The next time we saw each other I was given a clean bill of health. I had 100% bone growth and full rotation, nine weeks ahead of schedule. I had been training with little discomfort and gaining more strength than I had pre-accident. My surgeon was so shocked he asked me to write an article about what I did to recover and asked if I would speak to other patients recovering from similar surgeries. He also asked for Brian to write a piece explaining what CFE is about and how it can help someone not only recover, but improve fitness simultaneously. You finish a tough day of CFE workouts and suddenly you start to feel more confident and begin to recognize that you are capable of more than you ever thought. That’s probably the biggest gift of CFE – you will start doing things you never thought possible. Your toughest day of racing isn’t as bad as your hardest CFE workout. And just like that, you are mentally stronger because of it.
Speaking with others is my way of giving back to people who have given, and continue to give so much to me. I look at the last four months and realize that I’ve changed physically, mentally and emotionally because of my work with CFE. People like Brian, Nate, John and Kelly Starrett give themselves because they want to see people succeed. They know there is a better way to train and to live. They know that people won’t change overnight. Which is okay with them. Why? Because they know their athletes will come out on top. I recently made a coaching change to Max Wunderle because I recognized that to be able get the full benefits of CFE, I had to work with a seasoned CFE coach and someone who speaks with Brian and Kelly on a regular basis. This way we are all speaking the same language moving forward.

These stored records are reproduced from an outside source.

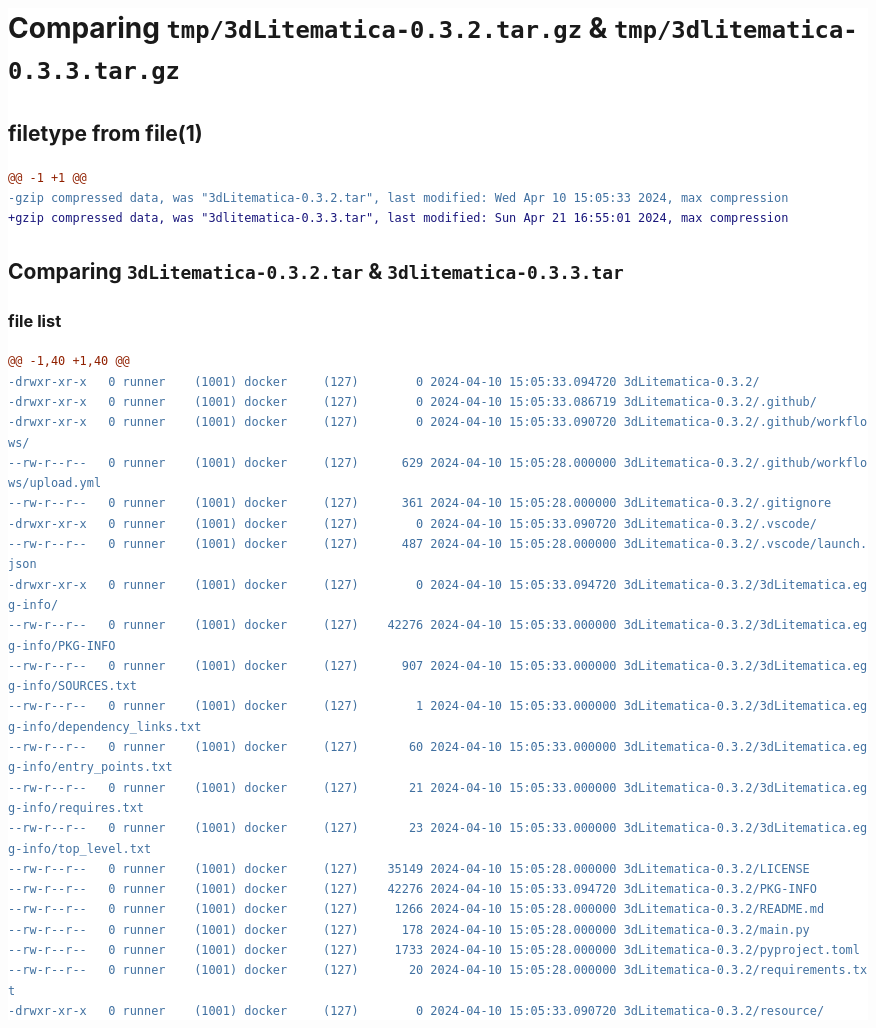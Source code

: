# Comparing `tmp/3dLitematica-0.3.2.tar.gz` & `tmp/3dlitematica-0.3.3.tar.gz`

## filetype from file(1)

```diff
@@ -1 +1 @@
-gzip compressed data, was "3dLitematica-0.3.2.tar", last modified: Wed Apr 10 15:05:33 2024, max compression
+gzip compressed data, was "3dlitematica-0.3.3.tar", last modified: Sun Apr 21 16:55:01 2024, max compression
```

## Comparing `3dLitematica-0.3.2.tar` & `3dlitematica-0.3.3.tar`

### file list

```diff
@@ -1,40 +1,40 @@
-drwxr-xr-x   0 runner    (1001) docker     (127)        0 2024-04-10 15:05:33.094720 3dLitematica-0.3.2/
-drwxr-xr-x   0 runner    (1001) docker     (127)        0 2024-04-10 15:05:33.086719 3dLitematica-0.3.2/.github/
-drwxr-xr-x   0 runner    (1001) docker     (127)        0 2024-04-10 15:05:33.090720 3dLitematica-0.3.2/.github/workflows/
--rw-r--r--   0 runner    (1001) docker     (127)      629 2024-04-10 15:05:28.000000 3dLitematica-0.3.2/.github/workflows/upload.yml
--rw-r--r--   0 runner    (1001) docker     (127)      361 2024-04-10 15:05:28.000000 3dLitematica-0.3.2/.gitignore
-drwxr-xr-x   0 runner    (1001) docker     (127)        0 2024-04-10 15:05:33.090720 3dLitematica-0.3.2/.vscode/
--rw-r--r--   0 runner    (1001) docker     (127)      487 2024-04-10 15:05:28.000000 3dLitematica-0.3.2/.vscode/launch.json
-drwxr-xr-x   0 runner    (1001) docker     (127)        0 2024-04-10 15:05:33.094720 3dLitematica-0.3.2/3dLitematica.egg-info/
--rw-r--r--   0 runner    (1001) docker     (127)    42276 2024-04-10 15:05:33.000000 3dLitematica-0.3.2/3dLitematica.egg-info/PKG-INFO
--rw-r--r--   0 runner    (1001) docker     (127)      907 2024-04-10 15:05:33.000000 3dLitematica-0.3.2/3dLitematica.egg-info/SOURCES.txt
--rw-r--r--   0 runner    (1001) docker     (127)        1 2024-04-10 15:05:33.000000 3dLitematica-0.3.2/3dLitematica.egg-info/dependency_links.txt
--rw-r--r--   0 runner    (1001) docker     (127)       60 2024-04-10 15:05:33.000000 3dLitematica-0.3.2/3dLitematica.egg-info/entry_points.txt
--rw-r--r--   0 runner    (1001) docker     (127)       21 2024-04-10 15:05:33.000000 3dLitematica-0.3.2/3dLitematica.egg-info/requires.txt
--rw-r--r--   0 runner    (1001) docker     (127)       23 2024-04-10 15:05:33.000000 3dLitematica-0.3.2/3dLitematica.egg-info/top_level.txt
--rw-r--r--   0 runner    (1001) docker     (127)    35149 2024-04-10 15:05:28.000000 3dLitematica-0.3.2/LICENSE
--rw-r--r--   0 runner    (1001) docker     (127)    42276 2024-04-10 15:05:33.094720 3dLitematica-0.3.2/PKG-INFO
--rw-r--r--   0 runner    (1001) docker     (127)     1266 2024-04-10 15:05:28.000000 3dLitematica-0.3.2/README.md
--rw-r--r--   0 runner    (1001) docker     (127)      178 2024-04-10 15:05:28.000000 3dLitematica-0.3.2/main.py
--rw-r--r--   0 runner    (1001) docker     (127)     1733 2024-04-10 15:05:28.000000 3dLitematica-0.3.2/pyproject.toml
--rw-r--r--   0 runner    (1001) docker     (127)       20 2024-04-10 15:05:28.000000 3dLitematica-0.3.2/requirements.txt
-drwxr-xr-x   0 runner    (1001) docker     (127)        0 2024-04-10 15:05:33.090720 3dLitematica-0.3.2/resource/
```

I know that my opinion will garner criticism from the multisport world, and that’s okay. But I challenge those who are skeptical, or believe they “know better” to get over themselves and make an effort to learn about CFE and CF. Walk into a CF gym and make sure your ego stays in the car. Maybe it’s not for you, but do your homework before you put forth an opinion. And in this case, doing your homework means actually trying it. Not simply reading off the Internet and regurgitating someone else’s opinion. Who knows, you just might discover you like it.